Work order: The listing below holds a line with "4) add cats that walk around" and a line with "2) New character". Reproduce those two lines exactly, plus everything between them.

Records to use:
• • •

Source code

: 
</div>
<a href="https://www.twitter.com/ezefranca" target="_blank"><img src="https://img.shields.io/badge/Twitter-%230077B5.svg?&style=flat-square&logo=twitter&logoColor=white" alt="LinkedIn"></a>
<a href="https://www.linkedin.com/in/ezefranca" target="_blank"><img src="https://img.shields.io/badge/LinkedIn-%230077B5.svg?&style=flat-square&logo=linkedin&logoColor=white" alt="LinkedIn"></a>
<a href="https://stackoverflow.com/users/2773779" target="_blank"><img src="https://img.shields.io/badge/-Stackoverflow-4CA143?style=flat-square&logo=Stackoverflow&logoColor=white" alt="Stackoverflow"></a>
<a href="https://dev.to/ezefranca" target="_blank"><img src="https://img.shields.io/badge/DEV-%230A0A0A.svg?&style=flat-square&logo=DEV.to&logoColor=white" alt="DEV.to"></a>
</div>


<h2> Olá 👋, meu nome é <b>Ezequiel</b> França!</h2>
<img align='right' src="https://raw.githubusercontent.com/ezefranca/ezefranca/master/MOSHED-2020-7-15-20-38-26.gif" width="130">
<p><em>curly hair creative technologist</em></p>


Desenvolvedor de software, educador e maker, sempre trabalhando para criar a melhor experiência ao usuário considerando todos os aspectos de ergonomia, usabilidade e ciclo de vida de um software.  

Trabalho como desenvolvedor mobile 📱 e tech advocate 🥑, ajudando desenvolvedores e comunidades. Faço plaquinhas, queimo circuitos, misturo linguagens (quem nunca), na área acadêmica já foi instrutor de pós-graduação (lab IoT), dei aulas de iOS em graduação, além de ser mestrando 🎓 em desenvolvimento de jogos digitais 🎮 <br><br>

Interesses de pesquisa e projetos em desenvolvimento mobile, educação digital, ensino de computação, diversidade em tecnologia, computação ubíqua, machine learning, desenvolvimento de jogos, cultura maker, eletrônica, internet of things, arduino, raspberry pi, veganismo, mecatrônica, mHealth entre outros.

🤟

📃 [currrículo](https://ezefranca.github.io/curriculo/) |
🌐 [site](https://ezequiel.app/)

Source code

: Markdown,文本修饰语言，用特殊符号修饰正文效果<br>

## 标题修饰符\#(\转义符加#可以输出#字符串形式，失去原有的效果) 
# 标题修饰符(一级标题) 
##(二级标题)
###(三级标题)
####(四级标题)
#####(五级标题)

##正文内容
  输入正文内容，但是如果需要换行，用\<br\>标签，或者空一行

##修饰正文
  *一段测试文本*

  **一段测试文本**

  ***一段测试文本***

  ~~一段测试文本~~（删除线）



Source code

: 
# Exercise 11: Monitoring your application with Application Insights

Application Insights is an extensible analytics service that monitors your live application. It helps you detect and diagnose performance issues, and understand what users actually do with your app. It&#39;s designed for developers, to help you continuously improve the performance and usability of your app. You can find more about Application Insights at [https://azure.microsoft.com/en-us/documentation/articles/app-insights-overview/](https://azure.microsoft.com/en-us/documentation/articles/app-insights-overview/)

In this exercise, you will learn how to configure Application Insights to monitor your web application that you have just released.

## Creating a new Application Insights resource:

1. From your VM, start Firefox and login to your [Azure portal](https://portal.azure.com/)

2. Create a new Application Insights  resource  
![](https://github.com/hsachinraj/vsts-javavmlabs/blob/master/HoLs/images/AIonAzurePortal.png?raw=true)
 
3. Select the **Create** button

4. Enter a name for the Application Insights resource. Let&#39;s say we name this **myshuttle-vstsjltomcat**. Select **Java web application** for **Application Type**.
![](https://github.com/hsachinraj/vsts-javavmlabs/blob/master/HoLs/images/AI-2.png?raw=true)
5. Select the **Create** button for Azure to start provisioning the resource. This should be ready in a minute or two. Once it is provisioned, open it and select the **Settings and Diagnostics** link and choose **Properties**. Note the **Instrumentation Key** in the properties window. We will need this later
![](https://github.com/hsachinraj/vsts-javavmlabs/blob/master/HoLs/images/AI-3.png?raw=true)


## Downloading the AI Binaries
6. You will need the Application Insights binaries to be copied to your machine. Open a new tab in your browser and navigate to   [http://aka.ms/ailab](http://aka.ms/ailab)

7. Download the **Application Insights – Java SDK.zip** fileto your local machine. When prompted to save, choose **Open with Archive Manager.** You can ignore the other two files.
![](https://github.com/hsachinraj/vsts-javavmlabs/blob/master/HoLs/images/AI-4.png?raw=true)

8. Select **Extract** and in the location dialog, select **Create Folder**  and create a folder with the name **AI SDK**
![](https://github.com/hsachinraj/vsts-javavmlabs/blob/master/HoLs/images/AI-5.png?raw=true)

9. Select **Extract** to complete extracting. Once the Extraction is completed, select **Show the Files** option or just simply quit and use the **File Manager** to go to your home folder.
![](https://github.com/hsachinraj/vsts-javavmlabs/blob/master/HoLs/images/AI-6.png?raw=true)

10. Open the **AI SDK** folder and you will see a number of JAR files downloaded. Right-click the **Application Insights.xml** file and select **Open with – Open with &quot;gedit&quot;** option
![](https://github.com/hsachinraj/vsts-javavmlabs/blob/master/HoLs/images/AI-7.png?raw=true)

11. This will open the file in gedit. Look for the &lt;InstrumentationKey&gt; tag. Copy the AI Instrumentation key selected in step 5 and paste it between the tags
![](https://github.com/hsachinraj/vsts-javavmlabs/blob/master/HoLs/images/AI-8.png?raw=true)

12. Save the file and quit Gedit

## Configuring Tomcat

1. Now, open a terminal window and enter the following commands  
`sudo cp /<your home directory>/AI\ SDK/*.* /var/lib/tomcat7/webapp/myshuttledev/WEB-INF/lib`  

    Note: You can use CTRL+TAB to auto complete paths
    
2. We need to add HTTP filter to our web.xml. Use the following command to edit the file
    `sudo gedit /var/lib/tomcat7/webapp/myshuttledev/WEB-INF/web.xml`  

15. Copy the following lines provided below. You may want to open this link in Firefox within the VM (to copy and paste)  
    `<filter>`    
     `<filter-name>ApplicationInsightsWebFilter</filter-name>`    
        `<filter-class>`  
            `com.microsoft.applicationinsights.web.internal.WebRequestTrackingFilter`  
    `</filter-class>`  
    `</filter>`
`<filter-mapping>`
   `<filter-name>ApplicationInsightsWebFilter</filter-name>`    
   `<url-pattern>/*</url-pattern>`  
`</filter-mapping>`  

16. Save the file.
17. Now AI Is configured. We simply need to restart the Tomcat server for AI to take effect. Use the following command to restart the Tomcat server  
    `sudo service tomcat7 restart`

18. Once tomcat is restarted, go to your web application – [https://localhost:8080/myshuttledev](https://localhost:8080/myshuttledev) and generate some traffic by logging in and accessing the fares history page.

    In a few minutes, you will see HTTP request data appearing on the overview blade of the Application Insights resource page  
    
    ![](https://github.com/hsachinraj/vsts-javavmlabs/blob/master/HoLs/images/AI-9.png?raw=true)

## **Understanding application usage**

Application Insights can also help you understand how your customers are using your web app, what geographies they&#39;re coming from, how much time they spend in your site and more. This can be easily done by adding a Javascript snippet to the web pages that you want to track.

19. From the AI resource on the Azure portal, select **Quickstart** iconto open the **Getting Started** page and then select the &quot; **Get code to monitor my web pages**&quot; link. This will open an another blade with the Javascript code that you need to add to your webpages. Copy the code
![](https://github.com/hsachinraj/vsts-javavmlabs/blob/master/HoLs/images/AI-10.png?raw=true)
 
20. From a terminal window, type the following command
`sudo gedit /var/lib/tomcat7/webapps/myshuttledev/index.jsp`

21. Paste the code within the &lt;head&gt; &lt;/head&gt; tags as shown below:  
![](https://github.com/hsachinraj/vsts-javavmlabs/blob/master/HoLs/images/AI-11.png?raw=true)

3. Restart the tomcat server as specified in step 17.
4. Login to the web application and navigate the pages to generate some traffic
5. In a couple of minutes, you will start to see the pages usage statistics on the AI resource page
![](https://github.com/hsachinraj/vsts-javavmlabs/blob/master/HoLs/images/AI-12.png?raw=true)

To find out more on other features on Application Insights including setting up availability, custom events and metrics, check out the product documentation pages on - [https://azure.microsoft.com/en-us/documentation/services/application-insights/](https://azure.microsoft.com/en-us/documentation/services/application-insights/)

• • •

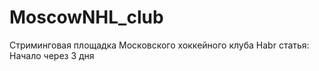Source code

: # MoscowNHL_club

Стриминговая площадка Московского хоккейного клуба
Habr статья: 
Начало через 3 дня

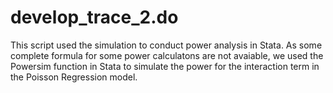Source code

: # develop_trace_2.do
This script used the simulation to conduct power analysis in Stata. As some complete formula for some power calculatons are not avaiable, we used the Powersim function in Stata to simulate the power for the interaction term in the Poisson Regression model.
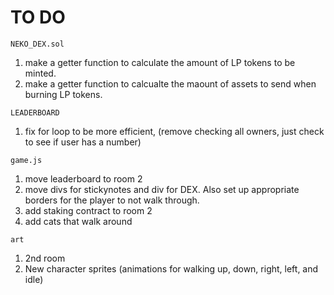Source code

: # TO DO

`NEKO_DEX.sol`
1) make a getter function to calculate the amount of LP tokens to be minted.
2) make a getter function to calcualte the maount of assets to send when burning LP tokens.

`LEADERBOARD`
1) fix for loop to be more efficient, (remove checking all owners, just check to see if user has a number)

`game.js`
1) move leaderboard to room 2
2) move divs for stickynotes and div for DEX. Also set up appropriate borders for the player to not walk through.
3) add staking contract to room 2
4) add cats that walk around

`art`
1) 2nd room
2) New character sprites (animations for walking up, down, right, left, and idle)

• • •

Written reply:
4) add cats that walk around

`art`
1) 2nd room
2) New character sprites (animations for walking up, down, right, left, and idle)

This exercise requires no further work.